■ REQUIRED ACTION: If a line in the records below contains the word "Property", copy it out.

═══ DATA FOR REVIEW

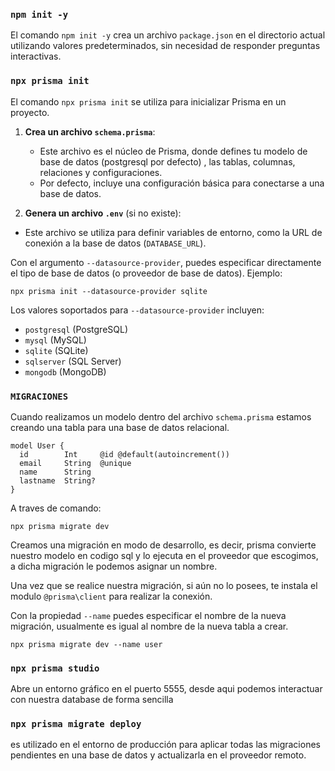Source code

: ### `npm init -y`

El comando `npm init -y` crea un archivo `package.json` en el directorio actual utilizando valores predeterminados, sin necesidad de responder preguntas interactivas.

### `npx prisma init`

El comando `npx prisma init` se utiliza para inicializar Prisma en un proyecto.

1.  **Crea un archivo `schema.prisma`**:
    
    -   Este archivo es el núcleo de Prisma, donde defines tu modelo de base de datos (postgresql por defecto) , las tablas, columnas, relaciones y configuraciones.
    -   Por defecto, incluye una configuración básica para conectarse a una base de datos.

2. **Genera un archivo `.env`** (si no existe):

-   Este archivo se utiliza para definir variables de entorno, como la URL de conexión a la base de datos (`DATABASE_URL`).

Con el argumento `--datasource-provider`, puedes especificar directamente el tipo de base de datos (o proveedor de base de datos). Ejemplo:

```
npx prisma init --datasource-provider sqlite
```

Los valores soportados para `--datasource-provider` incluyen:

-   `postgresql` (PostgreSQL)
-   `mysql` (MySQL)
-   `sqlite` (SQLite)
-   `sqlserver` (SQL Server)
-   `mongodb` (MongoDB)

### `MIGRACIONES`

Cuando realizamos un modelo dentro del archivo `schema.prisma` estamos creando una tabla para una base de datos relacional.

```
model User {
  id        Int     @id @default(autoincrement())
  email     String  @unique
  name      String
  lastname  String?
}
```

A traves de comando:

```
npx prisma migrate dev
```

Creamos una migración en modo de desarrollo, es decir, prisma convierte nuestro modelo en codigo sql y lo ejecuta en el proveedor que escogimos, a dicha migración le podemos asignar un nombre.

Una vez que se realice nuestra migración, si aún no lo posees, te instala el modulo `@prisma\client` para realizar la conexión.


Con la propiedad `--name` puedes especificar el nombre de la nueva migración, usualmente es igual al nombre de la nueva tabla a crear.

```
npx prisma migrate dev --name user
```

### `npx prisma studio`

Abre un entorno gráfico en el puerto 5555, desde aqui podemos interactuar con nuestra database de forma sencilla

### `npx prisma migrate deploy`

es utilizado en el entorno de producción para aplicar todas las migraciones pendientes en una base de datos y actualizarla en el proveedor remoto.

══════
═══ DATA FOR REVIEW

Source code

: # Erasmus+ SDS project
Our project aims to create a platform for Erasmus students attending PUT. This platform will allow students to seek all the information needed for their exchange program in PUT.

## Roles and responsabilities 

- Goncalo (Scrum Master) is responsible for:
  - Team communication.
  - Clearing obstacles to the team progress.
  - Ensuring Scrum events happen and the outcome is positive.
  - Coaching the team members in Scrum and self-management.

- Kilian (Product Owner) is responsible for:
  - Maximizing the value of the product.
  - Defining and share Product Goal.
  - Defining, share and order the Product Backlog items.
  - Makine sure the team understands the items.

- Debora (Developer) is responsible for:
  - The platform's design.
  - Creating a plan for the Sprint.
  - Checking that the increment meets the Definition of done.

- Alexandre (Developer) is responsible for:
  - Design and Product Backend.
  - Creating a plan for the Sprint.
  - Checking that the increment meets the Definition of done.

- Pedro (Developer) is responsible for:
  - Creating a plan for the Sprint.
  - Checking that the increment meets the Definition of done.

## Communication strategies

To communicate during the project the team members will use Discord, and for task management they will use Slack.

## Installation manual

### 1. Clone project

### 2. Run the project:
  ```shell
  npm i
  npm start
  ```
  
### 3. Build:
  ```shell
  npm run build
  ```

══════
═══ DATA FOR REVIEW

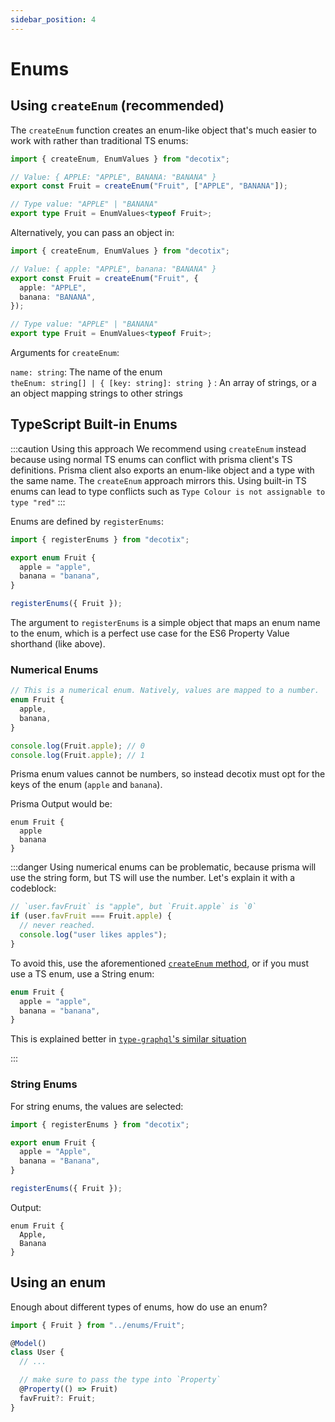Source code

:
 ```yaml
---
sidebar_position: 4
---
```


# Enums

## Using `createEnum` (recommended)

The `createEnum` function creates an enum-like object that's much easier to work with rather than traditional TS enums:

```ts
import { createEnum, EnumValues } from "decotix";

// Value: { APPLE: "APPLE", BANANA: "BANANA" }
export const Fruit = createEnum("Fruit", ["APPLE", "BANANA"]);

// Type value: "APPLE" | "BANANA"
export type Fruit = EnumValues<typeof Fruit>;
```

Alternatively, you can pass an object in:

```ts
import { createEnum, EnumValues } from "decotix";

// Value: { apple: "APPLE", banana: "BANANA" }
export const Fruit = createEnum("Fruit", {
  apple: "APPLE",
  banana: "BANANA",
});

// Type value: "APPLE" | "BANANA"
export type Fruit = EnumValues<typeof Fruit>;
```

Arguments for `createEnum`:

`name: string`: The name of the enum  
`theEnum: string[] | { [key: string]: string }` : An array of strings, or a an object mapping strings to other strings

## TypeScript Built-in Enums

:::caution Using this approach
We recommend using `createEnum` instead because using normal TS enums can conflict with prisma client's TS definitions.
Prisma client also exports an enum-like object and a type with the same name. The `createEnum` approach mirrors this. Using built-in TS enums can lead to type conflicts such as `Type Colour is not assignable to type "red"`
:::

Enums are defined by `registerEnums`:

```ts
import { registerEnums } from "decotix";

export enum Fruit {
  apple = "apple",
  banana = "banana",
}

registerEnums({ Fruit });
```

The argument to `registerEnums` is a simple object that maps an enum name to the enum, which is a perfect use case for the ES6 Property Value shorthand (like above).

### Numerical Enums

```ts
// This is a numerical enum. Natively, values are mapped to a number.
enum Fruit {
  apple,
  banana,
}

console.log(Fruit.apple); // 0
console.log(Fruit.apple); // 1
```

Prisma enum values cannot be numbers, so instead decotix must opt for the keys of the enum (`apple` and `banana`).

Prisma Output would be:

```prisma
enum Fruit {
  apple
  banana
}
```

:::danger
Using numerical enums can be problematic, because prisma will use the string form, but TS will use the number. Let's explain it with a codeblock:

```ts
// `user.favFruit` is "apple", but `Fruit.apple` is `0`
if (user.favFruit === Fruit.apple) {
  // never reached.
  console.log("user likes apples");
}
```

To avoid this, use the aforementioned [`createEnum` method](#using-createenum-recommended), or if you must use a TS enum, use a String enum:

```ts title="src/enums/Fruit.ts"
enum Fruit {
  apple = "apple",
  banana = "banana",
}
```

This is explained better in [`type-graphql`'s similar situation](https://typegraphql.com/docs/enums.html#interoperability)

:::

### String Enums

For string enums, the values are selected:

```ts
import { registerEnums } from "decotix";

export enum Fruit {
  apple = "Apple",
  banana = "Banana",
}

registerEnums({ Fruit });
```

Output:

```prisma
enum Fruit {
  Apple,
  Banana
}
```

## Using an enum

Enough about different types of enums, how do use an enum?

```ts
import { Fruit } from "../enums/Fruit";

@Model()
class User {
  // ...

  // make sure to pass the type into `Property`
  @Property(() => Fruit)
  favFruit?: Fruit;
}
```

══════

■ EXERCISE RESPONSE:
The argument to `registerEnums` is a simple object that maps an enum name to the enum, which is a perfect use case for the ES6 Property Value shorthand (like above).
  // make sure to pass the type into `Property`
  @Property(() => Fruit)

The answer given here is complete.